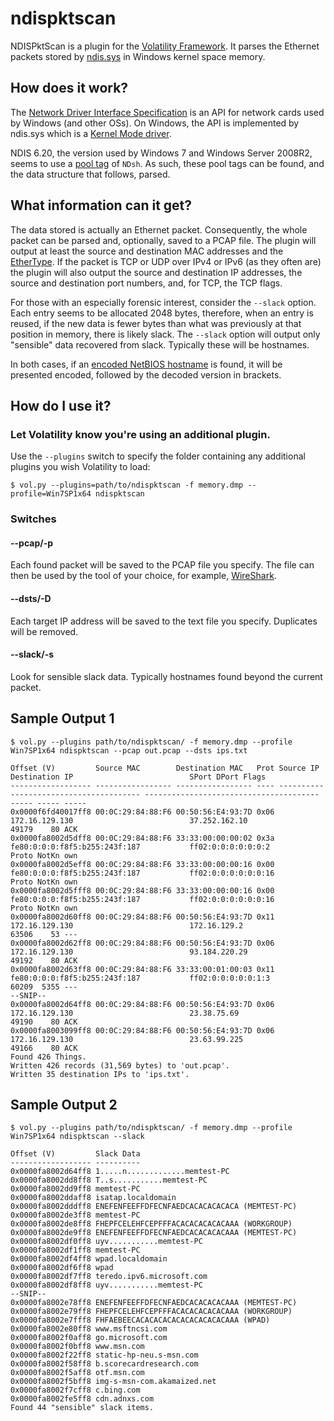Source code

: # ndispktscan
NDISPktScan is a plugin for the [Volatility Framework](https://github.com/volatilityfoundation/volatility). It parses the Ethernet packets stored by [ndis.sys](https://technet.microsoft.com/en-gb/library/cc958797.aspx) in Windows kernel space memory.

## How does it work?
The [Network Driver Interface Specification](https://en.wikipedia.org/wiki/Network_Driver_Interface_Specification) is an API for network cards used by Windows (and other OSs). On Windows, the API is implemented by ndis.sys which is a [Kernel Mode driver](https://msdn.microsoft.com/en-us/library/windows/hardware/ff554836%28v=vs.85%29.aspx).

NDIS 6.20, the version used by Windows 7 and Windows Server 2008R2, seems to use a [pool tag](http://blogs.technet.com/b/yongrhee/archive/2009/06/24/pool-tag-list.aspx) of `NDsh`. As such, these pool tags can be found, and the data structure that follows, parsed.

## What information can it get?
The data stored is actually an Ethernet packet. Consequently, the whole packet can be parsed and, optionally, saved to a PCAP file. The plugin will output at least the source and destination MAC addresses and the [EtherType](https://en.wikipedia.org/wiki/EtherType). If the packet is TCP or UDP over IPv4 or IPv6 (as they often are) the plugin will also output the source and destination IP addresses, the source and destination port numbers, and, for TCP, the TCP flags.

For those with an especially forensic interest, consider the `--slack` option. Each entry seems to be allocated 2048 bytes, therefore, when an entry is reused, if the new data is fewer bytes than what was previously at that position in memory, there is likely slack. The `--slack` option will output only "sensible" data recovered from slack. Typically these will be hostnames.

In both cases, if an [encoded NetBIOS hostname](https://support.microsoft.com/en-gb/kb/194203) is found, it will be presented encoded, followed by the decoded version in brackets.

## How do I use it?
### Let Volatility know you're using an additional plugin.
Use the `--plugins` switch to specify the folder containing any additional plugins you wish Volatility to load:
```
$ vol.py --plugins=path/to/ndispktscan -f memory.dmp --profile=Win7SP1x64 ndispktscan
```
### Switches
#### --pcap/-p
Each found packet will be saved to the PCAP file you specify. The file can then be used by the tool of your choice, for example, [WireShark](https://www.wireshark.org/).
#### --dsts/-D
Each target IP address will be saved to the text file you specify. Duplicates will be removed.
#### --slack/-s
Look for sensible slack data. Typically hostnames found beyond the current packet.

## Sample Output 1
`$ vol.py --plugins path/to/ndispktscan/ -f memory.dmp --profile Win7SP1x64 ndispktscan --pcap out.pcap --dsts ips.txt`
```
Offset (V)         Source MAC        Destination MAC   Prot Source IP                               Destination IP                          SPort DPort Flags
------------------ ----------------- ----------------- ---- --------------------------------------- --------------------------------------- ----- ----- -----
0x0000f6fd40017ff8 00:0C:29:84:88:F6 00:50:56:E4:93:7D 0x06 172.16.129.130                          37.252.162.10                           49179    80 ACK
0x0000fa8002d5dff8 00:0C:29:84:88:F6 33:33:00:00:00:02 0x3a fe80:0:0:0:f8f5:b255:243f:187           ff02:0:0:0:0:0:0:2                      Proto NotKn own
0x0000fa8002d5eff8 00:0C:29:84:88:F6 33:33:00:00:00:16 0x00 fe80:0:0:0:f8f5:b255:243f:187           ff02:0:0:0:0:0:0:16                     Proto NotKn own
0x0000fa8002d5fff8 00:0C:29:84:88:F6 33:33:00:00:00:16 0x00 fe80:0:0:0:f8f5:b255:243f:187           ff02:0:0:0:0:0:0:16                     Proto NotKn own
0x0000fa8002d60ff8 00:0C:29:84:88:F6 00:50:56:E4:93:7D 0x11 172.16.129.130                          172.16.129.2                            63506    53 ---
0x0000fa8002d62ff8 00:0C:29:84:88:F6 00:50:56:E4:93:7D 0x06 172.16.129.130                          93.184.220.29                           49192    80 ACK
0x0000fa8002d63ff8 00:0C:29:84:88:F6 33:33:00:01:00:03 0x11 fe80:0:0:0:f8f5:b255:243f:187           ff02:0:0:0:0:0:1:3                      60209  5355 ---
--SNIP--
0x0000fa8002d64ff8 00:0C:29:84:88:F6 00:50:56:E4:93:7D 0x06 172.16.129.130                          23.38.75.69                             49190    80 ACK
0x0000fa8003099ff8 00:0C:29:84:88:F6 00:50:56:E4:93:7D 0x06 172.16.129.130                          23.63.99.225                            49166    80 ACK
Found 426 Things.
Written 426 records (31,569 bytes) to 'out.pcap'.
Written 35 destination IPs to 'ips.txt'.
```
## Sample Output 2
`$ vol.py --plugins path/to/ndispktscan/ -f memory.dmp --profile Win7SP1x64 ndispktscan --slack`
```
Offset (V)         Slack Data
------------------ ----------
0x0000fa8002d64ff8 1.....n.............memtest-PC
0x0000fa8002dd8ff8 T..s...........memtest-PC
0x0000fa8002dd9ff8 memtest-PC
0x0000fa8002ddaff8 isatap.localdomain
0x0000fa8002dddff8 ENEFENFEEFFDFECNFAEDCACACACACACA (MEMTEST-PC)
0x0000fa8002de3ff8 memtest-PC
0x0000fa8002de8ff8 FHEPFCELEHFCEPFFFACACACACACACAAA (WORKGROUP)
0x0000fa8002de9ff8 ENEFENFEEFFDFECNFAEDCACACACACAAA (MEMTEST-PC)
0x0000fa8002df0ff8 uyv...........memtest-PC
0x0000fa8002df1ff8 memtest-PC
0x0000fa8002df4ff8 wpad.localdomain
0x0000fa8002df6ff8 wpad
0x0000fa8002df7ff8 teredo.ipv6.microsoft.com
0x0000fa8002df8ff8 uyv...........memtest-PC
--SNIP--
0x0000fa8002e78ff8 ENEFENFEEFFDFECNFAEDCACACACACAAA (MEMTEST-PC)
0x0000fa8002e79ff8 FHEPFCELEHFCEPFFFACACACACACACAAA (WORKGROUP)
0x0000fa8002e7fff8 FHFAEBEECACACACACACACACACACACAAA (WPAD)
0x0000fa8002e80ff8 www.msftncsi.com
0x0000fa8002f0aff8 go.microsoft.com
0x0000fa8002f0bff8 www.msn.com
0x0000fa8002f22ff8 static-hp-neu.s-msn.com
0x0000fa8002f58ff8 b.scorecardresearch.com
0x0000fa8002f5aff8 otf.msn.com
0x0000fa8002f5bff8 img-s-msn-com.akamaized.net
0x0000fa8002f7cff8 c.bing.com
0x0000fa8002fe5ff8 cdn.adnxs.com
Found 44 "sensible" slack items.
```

What is expected :: Set down again, exactly, the lines of the material above from its first line to the one with "The data stored", inclusive. Leave the pictures out.

Problem solution ::
Source code

: # ndispktscan
NDISPktScan is a plugin for the [Volatility Framework](https://github.com/volatilityfoundation/volatility). It parses the Ethernet packets stored by [ndis.sys](https://technet.microsoft.com/en-gb/library/cc958797.aspx) in Windows kernel space memory.

## How does it work?
The [Network Driver Interface Specification](https://en.wikipedia.org/wiki/Network_Driver_Interface_Specification) is an API for network cards used by Windows (and other OSs). On Windows, the API is implemented by ndis.sys which is a [Kernel Mode driver](https://msdn.microsoft.com/en-us/library/windows/hardware/ff554836%28v=vs.85%29.aspx).

NDIS 6.20, the version used by Windows 7 and Windows Server 2008R2, seems to use a [pool tag](http://blogs.technet.com/b/yongrhee/archive/2009/06/24/pool-tag-list.aspx) of `NDsh`. As such, these pool tags can be found, and the data structure that follows, parsed.

## What information can it get?
The data stored is actually an Ethernet packet. Consequently, the whole packet can be parsed and, optionally, saved to a PCAP file. The plugin will output at least the source and destination MAC addresses and the [EtherType](https://en.wikipedia.org/wiki/EtherType). If the packet is TCP or UDP over IPv4 or IPv6 (as they often are) the plugin will also output the source and destination IP addresses, the source and destination port numbers, and, for TCP, the TCP flags.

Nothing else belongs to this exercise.